Stored data:
------------------------------------------------

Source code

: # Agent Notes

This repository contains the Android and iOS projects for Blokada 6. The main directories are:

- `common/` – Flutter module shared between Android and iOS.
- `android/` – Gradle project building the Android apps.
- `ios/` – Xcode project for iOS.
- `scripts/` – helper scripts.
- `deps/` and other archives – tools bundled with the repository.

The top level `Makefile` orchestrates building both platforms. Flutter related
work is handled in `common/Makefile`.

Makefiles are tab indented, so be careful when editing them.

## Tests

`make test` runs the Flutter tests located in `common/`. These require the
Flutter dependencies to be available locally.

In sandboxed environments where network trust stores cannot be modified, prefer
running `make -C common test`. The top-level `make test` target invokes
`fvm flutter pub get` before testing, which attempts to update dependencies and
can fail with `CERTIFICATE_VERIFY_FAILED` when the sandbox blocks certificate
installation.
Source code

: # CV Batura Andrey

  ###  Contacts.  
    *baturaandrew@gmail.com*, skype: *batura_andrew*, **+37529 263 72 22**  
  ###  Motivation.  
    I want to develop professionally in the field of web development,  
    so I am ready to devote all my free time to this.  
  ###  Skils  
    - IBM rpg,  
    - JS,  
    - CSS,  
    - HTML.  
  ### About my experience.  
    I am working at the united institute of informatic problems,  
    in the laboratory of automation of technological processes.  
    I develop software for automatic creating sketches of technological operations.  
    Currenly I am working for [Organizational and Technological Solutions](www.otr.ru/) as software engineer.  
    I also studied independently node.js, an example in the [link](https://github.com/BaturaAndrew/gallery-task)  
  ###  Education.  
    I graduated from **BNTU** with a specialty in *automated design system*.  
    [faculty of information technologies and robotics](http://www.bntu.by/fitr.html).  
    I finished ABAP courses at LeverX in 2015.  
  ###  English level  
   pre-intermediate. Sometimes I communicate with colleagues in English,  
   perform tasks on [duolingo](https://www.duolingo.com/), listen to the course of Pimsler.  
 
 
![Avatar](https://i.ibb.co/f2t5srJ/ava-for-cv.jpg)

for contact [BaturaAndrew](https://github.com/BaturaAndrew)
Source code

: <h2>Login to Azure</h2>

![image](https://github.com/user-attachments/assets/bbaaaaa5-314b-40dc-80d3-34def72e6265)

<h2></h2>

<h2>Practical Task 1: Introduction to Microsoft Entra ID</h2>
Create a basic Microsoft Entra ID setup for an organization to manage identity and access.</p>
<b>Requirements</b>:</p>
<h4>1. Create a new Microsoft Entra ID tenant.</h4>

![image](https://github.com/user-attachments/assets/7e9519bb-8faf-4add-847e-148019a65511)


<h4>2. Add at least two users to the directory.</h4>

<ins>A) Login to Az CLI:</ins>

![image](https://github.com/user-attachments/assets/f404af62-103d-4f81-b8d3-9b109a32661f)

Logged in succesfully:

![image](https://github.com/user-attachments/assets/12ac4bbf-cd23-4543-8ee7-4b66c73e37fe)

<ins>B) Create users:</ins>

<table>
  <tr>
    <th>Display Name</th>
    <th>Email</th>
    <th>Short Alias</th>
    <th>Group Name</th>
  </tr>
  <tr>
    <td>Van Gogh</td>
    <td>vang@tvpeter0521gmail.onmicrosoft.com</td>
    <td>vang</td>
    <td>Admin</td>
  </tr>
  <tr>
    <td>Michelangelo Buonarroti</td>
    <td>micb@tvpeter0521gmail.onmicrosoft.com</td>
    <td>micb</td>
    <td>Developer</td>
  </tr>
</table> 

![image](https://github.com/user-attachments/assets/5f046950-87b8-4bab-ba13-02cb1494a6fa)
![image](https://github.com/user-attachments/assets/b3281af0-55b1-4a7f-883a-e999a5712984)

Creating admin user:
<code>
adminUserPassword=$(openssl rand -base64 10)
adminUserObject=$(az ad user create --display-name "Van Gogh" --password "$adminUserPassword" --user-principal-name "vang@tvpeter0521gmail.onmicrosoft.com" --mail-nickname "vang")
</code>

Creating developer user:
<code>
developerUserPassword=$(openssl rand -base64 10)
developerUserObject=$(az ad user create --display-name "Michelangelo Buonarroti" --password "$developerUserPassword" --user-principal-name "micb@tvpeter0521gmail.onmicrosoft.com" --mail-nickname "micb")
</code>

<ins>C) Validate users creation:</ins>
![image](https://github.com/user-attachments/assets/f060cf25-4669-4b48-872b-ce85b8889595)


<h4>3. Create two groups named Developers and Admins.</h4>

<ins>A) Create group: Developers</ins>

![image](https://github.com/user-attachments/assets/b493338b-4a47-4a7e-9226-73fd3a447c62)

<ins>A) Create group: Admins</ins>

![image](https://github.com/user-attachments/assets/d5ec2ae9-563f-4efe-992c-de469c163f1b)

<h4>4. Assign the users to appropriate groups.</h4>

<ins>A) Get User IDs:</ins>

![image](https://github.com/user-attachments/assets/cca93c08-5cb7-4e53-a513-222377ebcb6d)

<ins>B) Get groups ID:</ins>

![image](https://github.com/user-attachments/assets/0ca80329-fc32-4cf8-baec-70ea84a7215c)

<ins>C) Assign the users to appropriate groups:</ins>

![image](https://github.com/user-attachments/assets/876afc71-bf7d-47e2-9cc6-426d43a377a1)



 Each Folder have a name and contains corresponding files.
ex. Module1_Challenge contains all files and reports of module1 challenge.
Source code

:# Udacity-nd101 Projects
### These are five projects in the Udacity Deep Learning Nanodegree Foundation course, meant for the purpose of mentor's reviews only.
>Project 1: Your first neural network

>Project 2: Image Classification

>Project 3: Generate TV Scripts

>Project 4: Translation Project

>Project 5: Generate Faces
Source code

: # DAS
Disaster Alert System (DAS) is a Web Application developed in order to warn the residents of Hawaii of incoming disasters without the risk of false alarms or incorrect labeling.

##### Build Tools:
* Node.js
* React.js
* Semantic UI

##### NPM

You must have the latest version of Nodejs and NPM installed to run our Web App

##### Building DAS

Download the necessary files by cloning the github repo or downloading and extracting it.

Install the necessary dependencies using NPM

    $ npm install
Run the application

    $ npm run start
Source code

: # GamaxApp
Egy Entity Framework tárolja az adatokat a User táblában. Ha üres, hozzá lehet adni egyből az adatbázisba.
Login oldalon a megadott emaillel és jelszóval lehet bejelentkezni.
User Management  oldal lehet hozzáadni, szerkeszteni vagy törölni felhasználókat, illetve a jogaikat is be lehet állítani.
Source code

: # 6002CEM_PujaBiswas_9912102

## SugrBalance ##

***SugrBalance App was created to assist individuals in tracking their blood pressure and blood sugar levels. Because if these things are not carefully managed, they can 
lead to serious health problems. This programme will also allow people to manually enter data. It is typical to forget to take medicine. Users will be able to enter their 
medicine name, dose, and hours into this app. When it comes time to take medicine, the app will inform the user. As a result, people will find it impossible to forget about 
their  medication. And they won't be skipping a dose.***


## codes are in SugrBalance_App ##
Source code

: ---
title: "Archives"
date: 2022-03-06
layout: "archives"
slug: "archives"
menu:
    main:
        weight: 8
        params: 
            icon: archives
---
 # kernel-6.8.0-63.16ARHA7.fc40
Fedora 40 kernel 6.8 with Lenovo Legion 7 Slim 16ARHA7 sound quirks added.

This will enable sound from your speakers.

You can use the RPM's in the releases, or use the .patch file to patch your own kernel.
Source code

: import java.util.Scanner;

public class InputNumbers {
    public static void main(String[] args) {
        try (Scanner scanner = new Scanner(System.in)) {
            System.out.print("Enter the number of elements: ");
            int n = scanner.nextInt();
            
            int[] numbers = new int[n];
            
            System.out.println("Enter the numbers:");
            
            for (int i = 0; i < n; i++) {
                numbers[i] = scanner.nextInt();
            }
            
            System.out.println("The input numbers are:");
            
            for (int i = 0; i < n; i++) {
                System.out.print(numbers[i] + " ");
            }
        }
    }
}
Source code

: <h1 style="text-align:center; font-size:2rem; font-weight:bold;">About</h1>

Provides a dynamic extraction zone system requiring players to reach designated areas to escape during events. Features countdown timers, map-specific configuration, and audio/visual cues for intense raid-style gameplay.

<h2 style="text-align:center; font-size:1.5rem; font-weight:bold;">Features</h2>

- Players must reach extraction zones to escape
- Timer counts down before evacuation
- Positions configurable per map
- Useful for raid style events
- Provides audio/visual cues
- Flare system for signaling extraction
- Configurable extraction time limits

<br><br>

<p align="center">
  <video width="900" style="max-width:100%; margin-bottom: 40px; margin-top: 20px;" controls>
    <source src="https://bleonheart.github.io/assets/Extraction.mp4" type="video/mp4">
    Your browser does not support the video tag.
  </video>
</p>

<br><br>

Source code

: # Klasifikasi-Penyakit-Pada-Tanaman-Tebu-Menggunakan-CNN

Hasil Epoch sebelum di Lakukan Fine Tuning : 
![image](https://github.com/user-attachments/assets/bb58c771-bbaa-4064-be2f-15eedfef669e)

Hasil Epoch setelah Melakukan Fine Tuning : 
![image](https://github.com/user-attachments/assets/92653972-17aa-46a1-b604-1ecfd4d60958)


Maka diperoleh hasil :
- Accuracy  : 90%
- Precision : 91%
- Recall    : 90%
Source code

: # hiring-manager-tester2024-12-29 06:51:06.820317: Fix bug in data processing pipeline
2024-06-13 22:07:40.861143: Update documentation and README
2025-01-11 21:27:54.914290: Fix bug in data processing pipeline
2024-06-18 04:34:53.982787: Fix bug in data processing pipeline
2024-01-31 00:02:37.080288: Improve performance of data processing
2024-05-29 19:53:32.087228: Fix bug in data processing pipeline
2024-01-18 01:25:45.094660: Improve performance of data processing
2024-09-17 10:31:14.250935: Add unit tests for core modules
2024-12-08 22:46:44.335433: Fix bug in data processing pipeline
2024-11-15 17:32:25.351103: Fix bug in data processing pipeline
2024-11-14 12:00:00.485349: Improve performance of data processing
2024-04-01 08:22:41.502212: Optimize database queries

------------------------------------------------

● EXERCISE
From the entries above, print the lines beginning at the one with "<ins>A) Create group: Admins</ins>" and stopping after the one with "Login oldalon a", exactly as written and with nothing else.

● SOLUTION FOR THIS TASK
<ins>A) Create group: Admins</ins>

![image](https://github.com/user-attachments/assets/d5ec2ae9-563f-4efe-992c-de469c163f1b)

<h4>4. Assign the users to appropriate groups.</h4>

<ins>A) Get User IDs:</ins>

![image](https://github.com/user-attachments/assets/cca93c08-5cb7-4e53-a513-222377ebcb6d)

<ins>B) Get groups ID:</ins>

![image](https://github.com/user-attachments/assets/0ca80329-fc32-4cf8-baec-70ea84a7215c)

<ins>C) Assign the users to appropriate groups:</ins>

![image](https://github.com/user-attachments/assets/876afc71-bf7d-47e2-9cc6-426d43a377a1)



 Each Folder have a name and contains corresponding files.
ex. Module1_Challenge contains all files and reports of module1 challenge.
Source code

:# Udacity-nd101 Projects
### These are five projects in the Udacity Deep Learning Nanodegree Foundation course, meant for the purpose of mentor's reviews only.
>Project 1: Your first neural network

>Project 2: Image Classification

>Project 3: Generate TV Scripts

>Project 4: Translation Project

>Project 5: Generate Faces
Source code

: # DAS
Disaster Alert System (DAS) is a Web Application developed in order to warn the residents of Hawaii of incoming disasters without the risk of false alarms or incorrect labeling.

##### Build Tools:
* Node.js
* React.js
* Semantic UI

##### NPM

You must have the latest version of Nodejs and NPM installed to run our Web App

##### Building DAS

Download the necessary files by cloning the github repo or downloading and extracting it.

Install the necessary dependencies using NPM

    $ npm install
Run the application

    $ npm run start
Source code

: # GamaxApp
Egy Entity Framework tárolja az adatokat a User táblában. Ha üres, hozzá lehet adni egyből az adatbázisba.
Login oldalon a megadott emaillel és jelszóval lehet bejelentkezni.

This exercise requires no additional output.